WHAT NEEDS TO BE DONE: Each entry below is to be duplicated precisely.

PROVIDED DATA:

·····

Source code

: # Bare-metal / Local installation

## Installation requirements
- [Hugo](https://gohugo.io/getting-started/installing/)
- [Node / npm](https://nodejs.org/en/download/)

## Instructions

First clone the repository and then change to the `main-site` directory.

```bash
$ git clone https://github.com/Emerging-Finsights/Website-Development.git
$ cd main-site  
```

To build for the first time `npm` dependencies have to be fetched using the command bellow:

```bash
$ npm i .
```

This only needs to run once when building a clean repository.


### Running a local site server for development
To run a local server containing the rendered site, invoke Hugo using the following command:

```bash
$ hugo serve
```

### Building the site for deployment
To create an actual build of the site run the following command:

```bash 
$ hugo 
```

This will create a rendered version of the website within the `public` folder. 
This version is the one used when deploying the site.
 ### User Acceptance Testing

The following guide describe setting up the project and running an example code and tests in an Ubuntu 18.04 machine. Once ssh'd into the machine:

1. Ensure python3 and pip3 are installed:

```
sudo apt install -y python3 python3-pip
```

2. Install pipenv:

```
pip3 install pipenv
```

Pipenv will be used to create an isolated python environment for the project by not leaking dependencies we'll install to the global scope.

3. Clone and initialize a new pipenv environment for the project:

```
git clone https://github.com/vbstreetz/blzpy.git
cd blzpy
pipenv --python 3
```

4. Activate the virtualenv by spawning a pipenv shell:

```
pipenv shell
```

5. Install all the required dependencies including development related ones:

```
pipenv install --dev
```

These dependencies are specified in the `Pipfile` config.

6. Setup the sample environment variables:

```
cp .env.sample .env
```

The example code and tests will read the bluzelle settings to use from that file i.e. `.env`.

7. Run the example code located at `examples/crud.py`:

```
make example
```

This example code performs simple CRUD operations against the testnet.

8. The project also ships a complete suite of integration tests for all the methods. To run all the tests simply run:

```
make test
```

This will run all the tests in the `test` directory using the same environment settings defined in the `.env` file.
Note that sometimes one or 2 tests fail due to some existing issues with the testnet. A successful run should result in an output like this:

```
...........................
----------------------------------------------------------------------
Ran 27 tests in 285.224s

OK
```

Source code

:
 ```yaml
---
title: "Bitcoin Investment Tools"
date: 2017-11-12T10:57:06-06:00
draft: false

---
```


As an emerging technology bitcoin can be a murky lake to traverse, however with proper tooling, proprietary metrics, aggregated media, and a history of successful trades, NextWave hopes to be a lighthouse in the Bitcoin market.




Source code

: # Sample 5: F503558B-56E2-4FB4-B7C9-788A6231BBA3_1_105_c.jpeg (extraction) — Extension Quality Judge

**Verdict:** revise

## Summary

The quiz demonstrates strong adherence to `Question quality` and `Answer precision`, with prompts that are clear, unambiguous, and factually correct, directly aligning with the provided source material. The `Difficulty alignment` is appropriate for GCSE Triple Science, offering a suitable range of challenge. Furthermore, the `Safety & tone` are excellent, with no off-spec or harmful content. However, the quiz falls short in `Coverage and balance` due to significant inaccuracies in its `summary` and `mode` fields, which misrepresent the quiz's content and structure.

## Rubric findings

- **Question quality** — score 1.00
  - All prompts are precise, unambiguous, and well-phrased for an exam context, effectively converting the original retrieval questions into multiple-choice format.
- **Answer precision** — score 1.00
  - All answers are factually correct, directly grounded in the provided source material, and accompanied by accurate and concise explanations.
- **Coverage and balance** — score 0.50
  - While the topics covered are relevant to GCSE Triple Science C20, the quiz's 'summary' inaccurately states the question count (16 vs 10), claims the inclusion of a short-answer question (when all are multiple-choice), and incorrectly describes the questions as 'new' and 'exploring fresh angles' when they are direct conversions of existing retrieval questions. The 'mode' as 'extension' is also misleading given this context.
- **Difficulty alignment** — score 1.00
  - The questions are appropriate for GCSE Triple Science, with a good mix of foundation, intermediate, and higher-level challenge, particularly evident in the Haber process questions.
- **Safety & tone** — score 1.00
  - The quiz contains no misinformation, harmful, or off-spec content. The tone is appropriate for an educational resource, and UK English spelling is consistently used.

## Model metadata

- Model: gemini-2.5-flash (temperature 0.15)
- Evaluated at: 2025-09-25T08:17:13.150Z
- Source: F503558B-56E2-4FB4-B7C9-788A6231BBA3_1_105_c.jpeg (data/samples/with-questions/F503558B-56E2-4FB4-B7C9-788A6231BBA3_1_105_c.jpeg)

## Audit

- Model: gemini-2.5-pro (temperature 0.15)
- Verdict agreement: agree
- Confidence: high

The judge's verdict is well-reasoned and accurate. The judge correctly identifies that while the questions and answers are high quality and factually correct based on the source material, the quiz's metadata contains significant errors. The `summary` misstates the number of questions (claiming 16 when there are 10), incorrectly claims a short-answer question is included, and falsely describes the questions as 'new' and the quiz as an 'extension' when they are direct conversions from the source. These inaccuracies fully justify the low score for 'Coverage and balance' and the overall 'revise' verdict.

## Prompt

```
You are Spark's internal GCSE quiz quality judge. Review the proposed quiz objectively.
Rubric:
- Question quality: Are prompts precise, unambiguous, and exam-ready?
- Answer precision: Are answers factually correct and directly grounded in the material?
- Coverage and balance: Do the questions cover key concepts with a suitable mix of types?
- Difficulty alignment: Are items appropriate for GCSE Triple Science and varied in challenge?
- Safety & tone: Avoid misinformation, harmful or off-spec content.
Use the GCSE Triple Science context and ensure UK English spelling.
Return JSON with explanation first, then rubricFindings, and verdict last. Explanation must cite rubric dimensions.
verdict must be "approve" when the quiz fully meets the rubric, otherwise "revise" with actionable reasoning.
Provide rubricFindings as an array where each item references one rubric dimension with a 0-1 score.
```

·····

EXERCISE RESPONSE:
Source code

: # Bare-metal / Local installation

## Installation requirements
- [Hugo](https://gohugo.io/getting-started/installing/)
- [Node / npm](https://nodejs.org/en/download/)

## Instructions

First clone the repository and then change to the `main-site` directory.

```bash
$ git clone https://github.com/Emerging-Finsights/Website-Development.git
$ cd main-site  
```

To build for the first time `npm` dependencies have to be fetched using the command bellow:

```bash
$ npm i .
```

This only needs to run once when building a clean repository.


### Running a local site server for development
To run a local server containing the rendered site, invoke Hugo using the following command:

```bash
$ hugo serve
```

### Building the site for deployment
To create an actual build of the site run the following command:

```bash 
$ hugo 
```

This will create a rendered version of the website within the `public` folder. 
This version is the one used when deploying the site.
 ### User Acceptance Testing

The following guide describe setting up the project and running an example code and tests in an Ubuntu 18.04 machine. Once ssh'd into the machine:

1. Ensure python3 and pip3 are installed:

```
sudo apt install -y python3 python3-pip
```

2. Install pipenv:

```
pip3 install pipenv
```

Pipenv will be used to create an isolated python environment for the project by not leaking dependencies we'll install to the global scope.

3. Clone and initialize a new pipenv environment for the project:

```
git clone https://github.com/vbstreetz/blzpy.git
cd blzpy
pipenv --python 3
```

4. Activate the virtualenv by spawning a pipenv shell:

```
pipenv shell
```

5. Install all the required dependencies including development related ones:

```
pipenv install --dev
```

These dependencies are specified in the `Pipfile` config.

6. Setup the sample environment variables:

```
cp .env.sample .env
```

The example code and tests will read the bluzelle settings to use from that file i.e. `.env`.

7. Run the example code located at `examples/crud.py`:

```
make example
```

This example code performs simple CRUD operations against the testnet.

8. The project also ships a complete suite of integration tests for all the methods. To run all the tests simply run:

```
make test
```

This will run all the tests in the `test` directory using the same environment settings defined in the `.env` file.
Note that sometimes one or 2 tests fail due to some existing issues with the testnet. A successful run should result in an output like this:

```
...........................
----------------------------------------------------------------------
Ran 27 tests in 285.224s

OK
```

Source code

:
 ```yaml
---
title: "Bitcoin Investment Tools"
date: 2017-11-12T10:57:06-06:00
draft: false

---
```


As an emerging technology bitcoin can be a murky lake to traverse, however with proper tooling, proprietary metrics, aggregated media, and a history of successful trades, NextWave hopes to be a lighthouse in the Bitcoin market.




Source code

: # Sample 5: F503558B-56E2-4FB4-B7C9-788A6231BBA3_1_105_c.jpeg (extraction) — Extension Quality Judge

**Verdict:** revise

## Summary

The quiz demonstrates strong adherence to `Question quality` and `Answer precision`, with prompts that are clear, unambiguous, and factually correct, directly aligning with the provided source material. The `Difficulty alignment` is appropriate for GCSE Triple Science, offering a suitable range of challenge. Furthermore, the `Safety & tone` are excellent, with no off-spec or harmful content. However, the quiz falls short in `Coverage and balance` due to significant inaccuracies in its `summary` and `mode` fields, which misrepresent the quiz's content and structure.

## Rubric findings

- **Question quality** — score 1.00
  - All prompts are precise, unambiguous, and well-phrased for an exam context, effectively converting the original retrieval questions into multiple-choice format.
- **Answer precision** — score 1.00
  - All answers are factually correct, directly grounded in the provided source material, and accompanied by accurate and concise explanations.
- **Coverage and balance** — score 0.50
  - While the topics covered are relevant to GCSE Triple Science C20, the quiz's 'summary' inaccurately states the question count (16 vs 10), claims the inclusion of a short-answer question (when all are multiple-choice), and incorrectly describes the questions as 'new' and 'exploring fresh angles' when they are direct conversions of existing retrieval questions. The 'mode' as 'extension' is also misleading given this context.
- **Difficulty alignment** — score 1.00
  - The questions are appropriate for GCSE Triple Science, with a good mix of foundation, intermediate, and higher-level challenge, particularly evident in the Haber process questions.
- **Safety & tone** — score 1.00
  - The quiz contains no misinformation, harmful, or off-spec content. The tone is appropriate for an educational resource, and UK English spelling is consistently used.

## Model metadata

- Model: gemini-2.5-flash (temperature 0.15)
- Evaluated at: 2025-09-25T08:17:13.150Z
- Source: F503558B-56E2-4FB4-B7C9-788A6231BBA3_1_105_c.jpeg (data/samples/with-questions/F503558B-56E2-4FB4-B7C9-788A6231BBA3_1_105_c.jpeg)

## Audit

- Model: gemini-2.5-pro (temperature 0.15)
- Verdict agreement: agree
- Confidence: high

The judge's verdict is well-reasoned and accurate. The judge correctly identifies that while the questions and answers are high quality and factually correct based on the source material, the quiz's metadata contains significant errors. The `summary` misstates the number of questions (claiming 16 when there are 10), incorrectly claims a short-answer question is included, and falsely describes the questions as 'new' and the quiz as an 'extension' when they are direct conversions from the source. These inaccuracies fully justify the low score for 'Coverage and balance' and the overall 'revise' verdict.

## Prompt

```
You are Spark's internal GCSE quiz quality judge. Review the proposed quiz objectively.
Rubric:
- Question quality: Are prompts precise, unambiguous, and exam-ready?
- Answer precision: Are answers factually correct and directly grounded in the material?
- Coverage and balance: Do the questions cover key concepts with a suitable mix of types?
- Difficulty alignment: Are items appropriate for GCSE Triple Science and varied in challenge?
- Safety & tone: Avoid misinformation, harmful or off-spec content.
Use the GCSE Triple Science context and ensure UK English spelling.
Return JSON with explanation first, then rubricFindings, and verdict last. Explanation must cite rubric dimensions.
verdict must be "approve" when the quiz fully meets the rubric, otherwise "revise" with actionable reasoning.
Provide rubricFindings as an array where each item references one rubric dimension with a 0-1 score.
```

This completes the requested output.